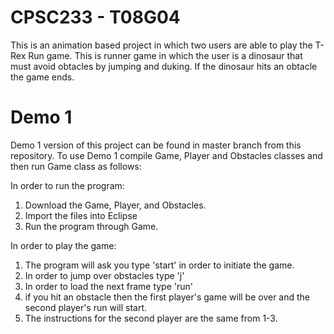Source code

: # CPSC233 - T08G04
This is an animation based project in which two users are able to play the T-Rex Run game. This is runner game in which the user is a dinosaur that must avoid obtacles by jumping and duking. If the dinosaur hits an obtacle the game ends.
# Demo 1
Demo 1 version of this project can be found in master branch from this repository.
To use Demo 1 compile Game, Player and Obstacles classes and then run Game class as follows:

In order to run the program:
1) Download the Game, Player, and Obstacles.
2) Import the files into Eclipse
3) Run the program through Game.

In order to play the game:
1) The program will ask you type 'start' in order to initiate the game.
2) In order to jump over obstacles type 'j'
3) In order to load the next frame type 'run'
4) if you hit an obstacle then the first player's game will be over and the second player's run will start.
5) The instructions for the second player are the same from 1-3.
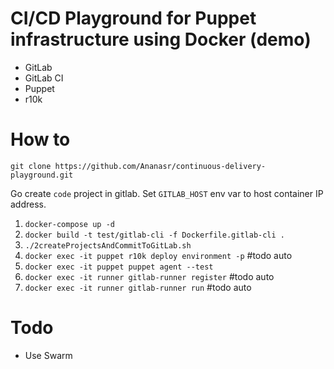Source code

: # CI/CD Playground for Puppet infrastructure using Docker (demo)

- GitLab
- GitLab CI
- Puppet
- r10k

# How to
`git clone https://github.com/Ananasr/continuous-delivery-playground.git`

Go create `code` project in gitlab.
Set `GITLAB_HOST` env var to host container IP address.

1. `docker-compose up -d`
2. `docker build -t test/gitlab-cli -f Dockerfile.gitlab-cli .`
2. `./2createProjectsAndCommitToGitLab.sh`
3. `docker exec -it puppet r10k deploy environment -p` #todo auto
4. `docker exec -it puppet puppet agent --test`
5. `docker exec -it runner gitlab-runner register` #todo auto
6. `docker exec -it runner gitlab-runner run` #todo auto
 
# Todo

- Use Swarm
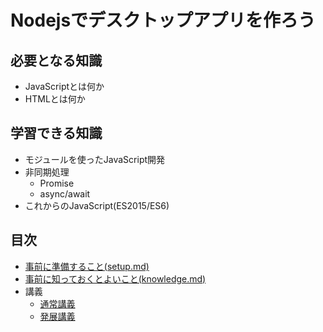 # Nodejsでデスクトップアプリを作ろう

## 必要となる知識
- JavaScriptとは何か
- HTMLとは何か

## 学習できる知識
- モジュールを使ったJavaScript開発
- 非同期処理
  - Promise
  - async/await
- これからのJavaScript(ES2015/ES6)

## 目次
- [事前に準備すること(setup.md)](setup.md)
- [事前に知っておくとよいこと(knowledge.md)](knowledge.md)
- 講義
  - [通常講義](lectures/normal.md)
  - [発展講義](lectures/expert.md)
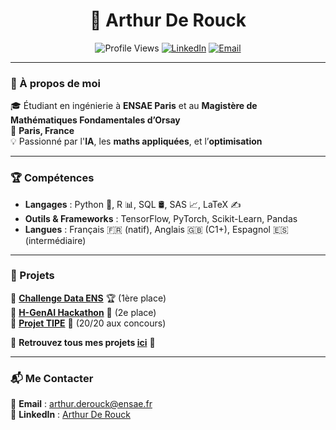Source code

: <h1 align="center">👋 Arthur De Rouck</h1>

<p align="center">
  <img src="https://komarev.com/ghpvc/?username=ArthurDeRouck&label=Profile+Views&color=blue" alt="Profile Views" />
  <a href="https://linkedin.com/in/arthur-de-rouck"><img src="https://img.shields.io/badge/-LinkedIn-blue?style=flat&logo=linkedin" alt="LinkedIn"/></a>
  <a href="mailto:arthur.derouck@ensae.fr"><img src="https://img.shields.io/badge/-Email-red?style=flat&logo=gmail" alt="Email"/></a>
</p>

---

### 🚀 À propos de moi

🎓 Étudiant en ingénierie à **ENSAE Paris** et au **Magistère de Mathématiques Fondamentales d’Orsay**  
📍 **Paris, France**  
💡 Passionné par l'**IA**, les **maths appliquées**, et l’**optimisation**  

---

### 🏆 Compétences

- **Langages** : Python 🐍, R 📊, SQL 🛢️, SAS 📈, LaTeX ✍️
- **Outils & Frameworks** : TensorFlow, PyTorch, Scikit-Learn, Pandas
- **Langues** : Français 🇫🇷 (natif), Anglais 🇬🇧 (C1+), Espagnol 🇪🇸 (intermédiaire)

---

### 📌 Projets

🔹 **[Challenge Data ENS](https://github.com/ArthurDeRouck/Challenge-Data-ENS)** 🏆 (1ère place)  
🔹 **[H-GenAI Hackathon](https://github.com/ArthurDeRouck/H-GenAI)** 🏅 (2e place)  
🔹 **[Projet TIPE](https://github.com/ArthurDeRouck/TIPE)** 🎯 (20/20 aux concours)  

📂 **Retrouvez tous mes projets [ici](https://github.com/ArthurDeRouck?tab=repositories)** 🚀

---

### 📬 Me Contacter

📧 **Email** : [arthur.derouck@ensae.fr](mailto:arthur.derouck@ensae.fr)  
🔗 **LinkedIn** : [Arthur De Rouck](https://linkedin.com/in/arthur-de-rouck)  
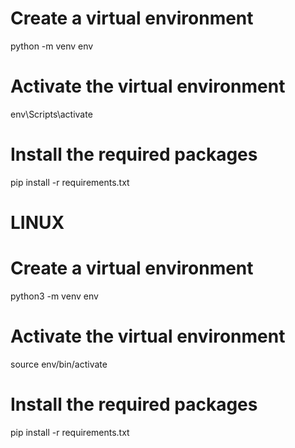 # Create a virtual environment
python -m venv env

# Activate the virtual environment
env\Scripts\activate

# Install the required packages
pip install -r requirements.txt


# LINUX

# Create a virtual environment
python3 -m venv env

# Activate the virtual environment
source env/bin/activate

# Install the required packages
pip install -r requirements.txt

▶ _Task statement_: Where the word "github" shows up in a line of the records above, count that line; then give the count by itself.

▶ _Expected answer_: 5